Others in the workshop were, no doubt, baffled. But the instructor went on to explain how she found a guiding ethical principle for sharing personal stories in “Star Trek:” specifically, the movies “Star Trek II: The Wrath of Khan” and “Star Trek III: The Search for Spock.” She summarized how, in the first of those two movies, Spock sacrifices himself to allow the Enterprise to escape a deadly explosion. Moments before his death, Captain James Kirk — Spock’s best friend — implores Spock to explain why he is choosing to die. She quoted the crucible moment when Spock calmly replies to Kirk: “The good of the many outweighs the good of the few.”

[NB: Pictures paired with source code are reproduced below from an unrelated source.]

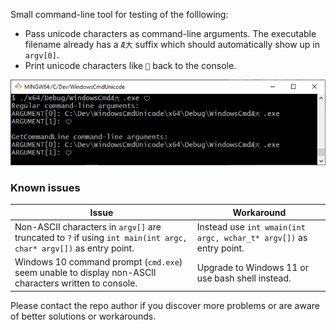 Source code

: Small command-line tool for testing of the folllowing:
* Pass unicode characters as command-line arguments. The executable filename already has a `Æ大` suffix which should automatically show up in `argv[0]`.
* Print unicode characters like `🤍` back to the console.

![screenshot](figures/screenshot.png)

### Known issues

|         Issue             |       Workaround       |
|---------------------------|------------------------|
| Non-ASCII characters in `argv[]` are truncated to `?` if using `int main(int argc, char* argv[])` as entry point. | Instead use `int wmain(int argc, wchar_t* argv[])` as entry point. |
| Windows 10 command prompt (`cmd.exe`) seem unable to display non-ASCII characters written to console. | Upgrade to Windows 11 or use bash shell instead. |

Please contact the repo author if you discover more problems or are aware of better solutions or workarounds.
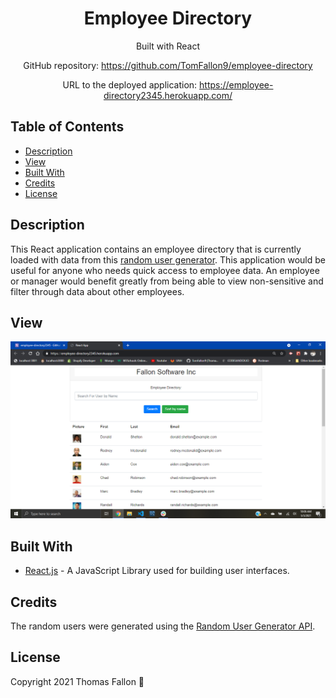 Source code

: <div align="center">

# Employee Directory

Built with React

GitHub repository: https://github.com/TomFallon9/employee-directory

URL to the deployed application: https://employee-directory2345.herokuapp.com/

</div>

## Table of Contents 

* [Description](#description)
* [View](#view)
* [Built With](#built-with)
* [Credits](#credits)
* [License](#license)

## Description

This React application contains an employee directory that is currently loaded with data from this [random user generator](https://randomuser.me/). This application would be useful for anyone who needs quick access to employee data. An employee or manager would benefit greatly from being able to view non-sensitive and filter through data about other employees. 

## View



![](public/employee2.png)



## Built With

* [React.js](https://reactjs.org/) - A JavaScript Library used for building user interfaces. 

## Credits

The random users were generated using the [Random User Generator API](https://randomuser.me/).

## License

Copyright 2021 Thomas Fallon 🚀

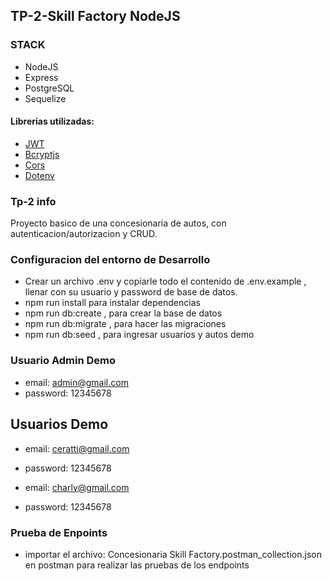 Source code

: ## TP-2-Skill Factory NodeJS

### STACK

- NodeJS
- Express
- PostgreSQL
- Sequelize

#### Librerias utilizadas:

- [JWT ](https://www.npmjs.com/package/jsonwebtoken)
- [Bcryptjs](https://www.npmjs.com/package/bcryptjs)
- [Cors](https://www.npmjs.com/package/cors)
- [Dotenv](https://www.npmjs.com/package/dotenv)

### Tp-2 info

Proyecto basico de una concesionaria de autos, con autenticacion/autorizacion y CRUD.

### Configuracion del entorno de Desarrollo

- Crear un archivo .env y copiarle todo el contenido de .env.example , llenar con su usuario y password de base de datos.
- npm run install para instalar dependencias
- npm run db:create , para crear la base de datos
- npm run db:migrate , para hacer las migraciones
- npm run db:seed , para ingresar usuarios y autos demo

### Usuario Admin Demo

- email: admin@gmail.com
- password: 12345678

## Usuarios Demo

- email: ceratti@gmail.com
- password: 12345678

- email: charly@gmail.com
- password: 12345678

### Prueba de Enpoints

- importar el archivo: Concesionaria Skill Factory.postman_collection.json en postman
  para realizar las pruebas de los endpoints
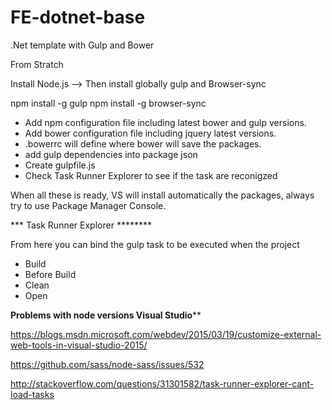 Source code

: # FE-dotnet-base
.Net template with Gulp and Bower 


From Stratch 

Install Node.js -->
Then install globally gulp and Browser-sync

npm install -g gulp
npm install -g browser-sync



- Add npm configuration file including latest bower and gulp versions.
- Add bower configuration file including jquery latest versions.
- .bowerrc will define where bower will save the packages.
- add gulp dependencies into package json
- Create gulpfile.js
- Check Task Runner Explorer to see if the task are reconigzed

When all these is ready, VS will install automatically the packages, always try to use Package Manager Console.

*** Task Runner Explorer ********

From here you can bind the gulp task to be executed when the project

 - Build
 - Before Build
 - Clean
 - Open


******Problems with node versions Visual Studio********

https://blogs.msdn.microsoft.com/webdev/2015/03/19/customize-external-web-tools-in-visual-studio-2015/

https://github.com/sass/node-sass/issues/532

http://stackoverflow.com/questions/31301582/task-runner-explorer-cant-load-tasks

I couldn’t help but correct her: “The needs of the many.”
She obliged me with a laugh: “OK, the needs of the many outweigh the needs of the few.”
Then she continued with the story of the following movie, in which the crew of the Enterprise embark on a dangerous journey to reunite Spock’s surviving life force with his body, effectively resurrecting him. When Spock revives and recognizes his old friend Kirk, he turns the question back: Why had they risked so much for him? Kirk replies: “Because the needs of the one outweigh the needs of the many.”
The instructor called it her “Trekkie Ethics Guide” to sensitive stories, whether yours or someone else’s: If the needs of the many outweigh the needs of the few, then yes, tell the story. But if the needs of the one outweigh the needs of the many, honor the one.
Attaching ethics to purpose
Much ink has been spilled by “Star Trek” fans (aka Trekkies) debating whether saving Spock was indeed ethical or not, but regardless, the Trekkie Ethics Guide works for writing, or at least for hopes and aspirations for my writing. It’s another way of asking: “What is the purpose of this story?” That question is entwined with other key questions in the writing process, such as: “What is my story really about?” “What is the key message I am trying to convey?” “Why does it matter?”
In nonfiction writing, I am learning, it is important for the purpose of a story to be greater than the personal details it contains, but at the same time to connect to the universal experiences of being human.
…sharing personal information can be a selfless act of setting aside ego and fears of vulnerability…
I am trying to take the Trekkie Ethics lesson to heart and recognize that, in the right context, sharing personal information can be a selfless act of setting aside ego and fears of vulnerability to let a story be told. In the words of writer and performer Will Reynolds: “An artist processes their lived experience in public so that others may process their lived experience in private. Art is always an act of service.”
This is not to say that I don’t still struggle with fears of being self-indulgent, or even selfish. But I know I’m not alone in that fear: In Andrew Solomon’s seminal book “The Noonday Demon: An Atlas of Depression,” he shares a snippet of a correspondence with a friend who also suffers from depression. The friend writes: “I have a need to share my self-obsession. I am so aware of it in my life right now I wince every time I hit the ‘I’ key. (Ouch. Ouch.)”
When the personal is the universal
As I continue to venture into non-academic writing, I am doing so with the needs of the many in mind. Mental health struggles are extremely common and are still in need of de-stigmatization, and everyone can benefit from a better understanding of how their brains work. If any of my personal details help me tell those stories, then I want to share them. If they don’t, then I won’t.
When to share something personal in a piece of writing is not an objective question, and Trekkie Ethics is not an objective answer. Writers will always disagree whether personal details are serving the needs of the many, what those needs are and if the benefits outweigh the costs. Still, the Trekkie Ethics Guide is helping me find ways to approach this problem, and I hope it can help you, too. When handled conscientiously and intentionally, even the smallest personal details can serve the larger needs of the many.
* * *
Chloe Page is a neuroscience PhD researching the mechanisms of mental health conditions like depression and anxiety as well as the basic biology of how we experience and process emotions.